He nodded at last. “Let me talk to him.”

The Kelvessan at that communication console gave up her place to him, and he seated himself before the main monitor. A channel was already open, held on standby. He released the hold, and the monitor lit up.

“This is Commander Velmeran,” he said.

The image cleared. He had never met Richart Lake, either in person or by visual communications. He was in appearance fairly unremarkable, quite unlike the very distinctive, long faces or larger-than-life manners of both Donalt Trace and Jon Lake. But he did reflect his unmutated Terran ancestry, an obviously tall man with relatively heavy features.

“Yes, this is Richart Lake,” he said. “To state matters directly, I have come to offer our surrender.”

Velmeran considered it good fortune that he was already sitting down.

“Let me state our position simply,” Lake continued. “We have just given it our best, last effort. We have weighed all of the social, political, and material benefits, and we have come to the conclusion that, from this point on, we stand to gain more from surrendering than in continuing to deal with you on our previous terms.”

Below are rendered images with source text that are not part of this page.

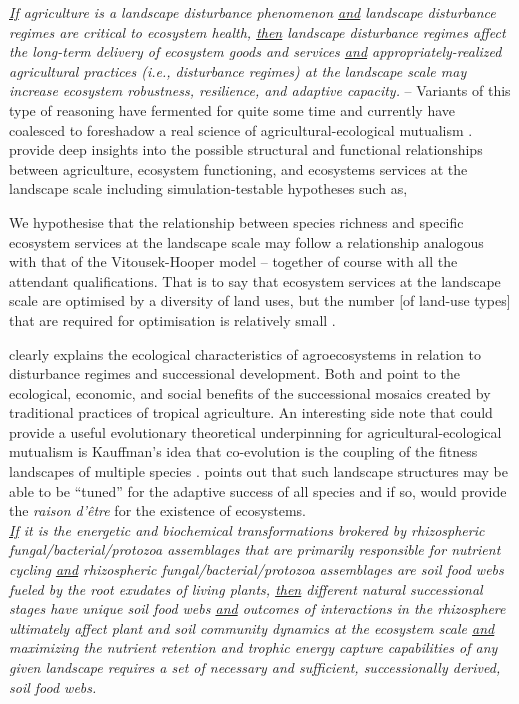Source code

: \documentclass[twoside]{article}	%
\newenvironment{myindentpar}[1]%
   {\begin{list}{}%
       {\setlength{\leftmargin}{#1}}%
           \item[]%
   }
     {\end{list}}
\begin{document}
\textit{\underline{If} agriculture is a landscape disturbance phenomenon \underline{and} landscape disturbance regimes are critical to ecosystem health, \underline{then} landscape disturbance regimes affect the long-term delivery of ecosystem goods and services \underline{and} appropriately-realized agricultural practices (i.e., disturbance regimes) at the landscape scale may increase ecosystem robustness, resilience, and adaptive capacity.} -- Variants of this type of reasoning have fermented for quite some time and currently have coalesced to foreshadow a real science of agricultural-ecological mutualism \citep{swift_biodiversity_2004, gliessman_agroecology:_2015}. \citet{swift_biodiversity_2004} provide deep insights into the possible structural and functional relationships between agriculture, ecosystem functioning, and ecosystems services at the landscape scale including simulation-testable hypotheses such as,
\begin{myindentpar}{2em}
We hypothesise that the relationship between species richness and specific ecosystem services at the landscape scale may follow a relationship analogous with that of the Vitousek-Hooper model -- together of course with all the attendant qualifications. That is to say that ecosystem services at the landscape scale are optimised by a diversity of land uses, but the number [of land-use types] that are required for optimisation is relatively small \citep{swift_biodiversity_2004}.
\end{myindentpar}
\citet{gliessman_agroecology:_2015} clearly explains the ecological characteristics of agroecosystems in relation to disturbance regimes and successional development.  Both \citet{swift_biodiversity_2004} and \citet{gliessman_agroecology:_2015} point to the ecological, economic, and social benefits of the successional mosaics created by traditional practices of tropical agriculture. An interesting side note that could provide a useful evolutionary theoretical underpinning for agricultural-ecological mutualism is Kauffman's idea that co-evolution is the coupling of the fitness landscapes of multiple species \citep{kauffman_origins_1993}. \citet{kauffman_origins_1993} points out that such landscape structures may be able to be \enquote{tuned} for the adaptive success of all species and if so, would provide the \textit{raison d'\^{e}tre} for the existence of ecosystems.\\

\textit{\underline{If} it is the energetic and biochemical transformations brokered by rhizospheric fungal/bacterial/protozoa assemblages that are primarily responsible for nutrient cycling \underline{and} rhizospheric fungal/bacterial/protozoa assemblages are soil food webs fueled by the root exudates of living plants, \underline{then} different natural successional stages have unique soil food webs \underline{and} outcomes of interactions in the rhizosphere ultimately affect plant and soil community dynamics at the ecosystem scale \underline{and} maximizing the nutrient retention and trophic energy capture capabilities of any given landscape requires a set of necessary and sufficient, successionally derived, soil food webs.}\\
\end{document}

Velmeran was speechless. Five hundred centuries of war, and it had been decided in committee that it was no longer expedient. Richart Lake made it sound more like a merger than a surrender. He realized immediately that he was going to have to watch the negotiations very closely, or certain habitually gullible Starwolves were going to give away more than they kept. And what did unemployed Starwolves do, anyway? It was interesting to consider.

“Commander?” Laroose interrupted him quietly, indicating the scan map on a side monitor. “We have a problem. A carrier just dropped out of starflight and is coming up behind those cruisers in a hurry.”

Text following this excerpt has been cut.